- **EXERCISE AIM**:
Only lines with the string "Todo" should be returned from the data below.

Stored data
....

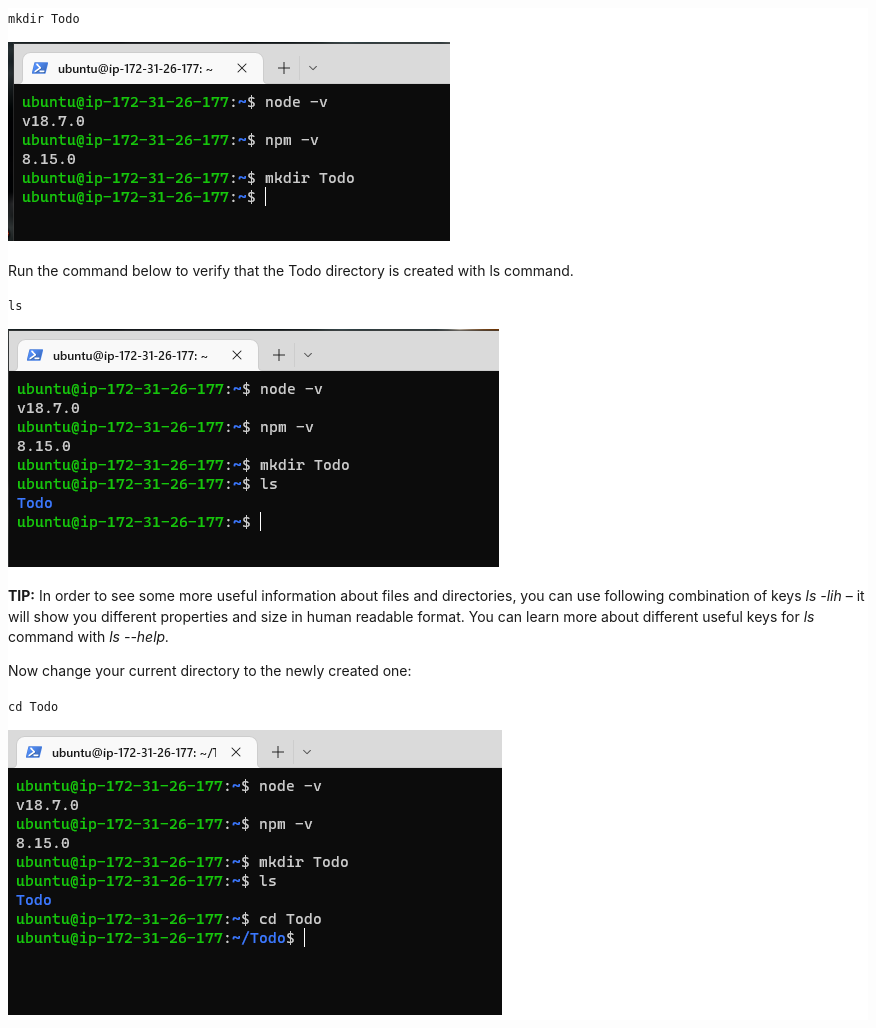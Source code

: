 
`mkdir Todo`


![Create Todo Directory](./Images/Create%20Todo%20Directory.PNG)


Run the command below to verify that the Todo directory is created with ls command.


`ls`


![Verify Todo Directory](./Images/Verify%20Todo%20Directory.PNG)



**TIP:** 
In order to see some more useful information about files and directories, you can use following combination of keys *ls -lih* – it will show you different properties and size in human readable format. You can learn more about different useful keys for *ls* command with *ls --help.*


Now change your current directory to the newly created one:


`cd Todo`


![Directory Change Todo](./Images/Directory%20Change%20Todo.PNG)
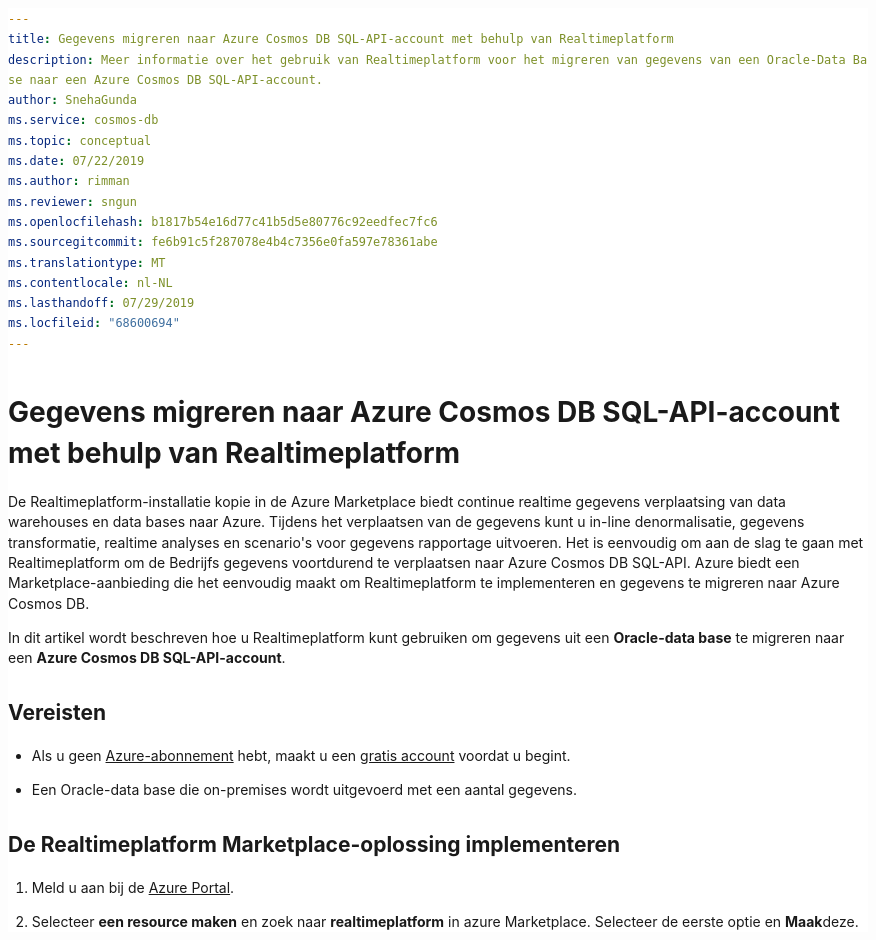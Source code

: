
 ```yaml
---
title: Gegevens migreren naar Azure Cosmos DB SQL-API-account met behulp van Realtimeplatform
description: Meer informatie over het gebruik van Realtimeplatform voor het migreren van gegevens van een Oracle-Data Base naar een Azure Cosmos DB SQL-API-account.
author: SnehaGunda
ms.service: cosmos-db
ms.topic: conceptual
ms.date: 07/22/2019
ms.author: rimman
ms.reviewer: sngun
ms.openlocfilehash: b1817b54e16d77c41b5d5e80776c92eedfec7fc6
ms.sourcegitcommit: fe6b91c5f287078e4b4c7356e0fa597e78361abe
ms.translationtype: MT
ms.contentlocale: nl-NL
ms.lasthandoff: 07/29/2019
ms.locfileid: "68600694"
---
```

# <a name="migrate-data-to-azure-cosmos-db-sql-api-account-using-striim"></a>Gegevens migreren naar Azure Cosmos DB SQL-API-account met behulp van Realtimeplatform
 
De Realtimeplatform-installatie kopie in de Azure Marketplace biedt continue realtime gegevens verplaatsing van data warehouses en data bases naar Azure. Tijdens het verplaatsen van de gegevens kunt u in-line denormalisatie, gegevens transformatie, realtime analyses en scenario's voor gegevens rapportage uitvoeren. Het is eenvoudig om aan de slag te gaan met Realtimeplatform om de Bedrijfs gegevens voortdurend te verplaatsen naar Azure Cosmos DB SQL-API. Azure biedt een Marketplace-aanbieding die het eenvoudig maakt om Realtimeplatform te implementeren en gegevens te migreren naar Azure Cosmos DB. 

In dit artikel wordt beschreven hoe u Realtimeplatform kunt gebruiken om gegevens uit een **Oracle-data base** te migreren naar een **Azure Cosmos DB SQL-API-account**.

## <a name="prerequisites"></a>Vereisten

* Als u geen [Azure-abonnement](/azure/guides/developer/azure-developer-guide.md#understanding-accounts-subscriptions-and-billing) hebt, maakt u een [gratis account](https://azure.microsoft.com/free/?ref=microsoft.com&utm_source=microsoft.com&utm_medium=docs&utm_campaign=visualstudio) voordat u begint.

* Een Oracle-data base die on-premises wordt uitgevoerd met een aantal gegevens.

## <a name="deploy-the-striim-marketplace-solution"></a>De Realtimeplatform Marketplace-oplossing implementeren

1. Meld u aan bij de [Azure Portal](https://portal.azure.com/).

1. Selecteer **een resource maken** en zoek naar **realtimeplatform** in azure Marketplace. Selecteer de eerste optie en **Maak**deze.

....

- **COMPLETED TASK**:
`mkdir Todo`
![Create Todo Directory](./Images/Create%20Todo%20Directory.PNG)
Run the command below to verify that the Todo directory is created with ls command.
![Verify Todo Directory](./Images/Verify%20Todo%20Directory.PNG)
`cd Todo`
![Directory Change Todo](./Images/Directory%20Change%20Todo.PNG)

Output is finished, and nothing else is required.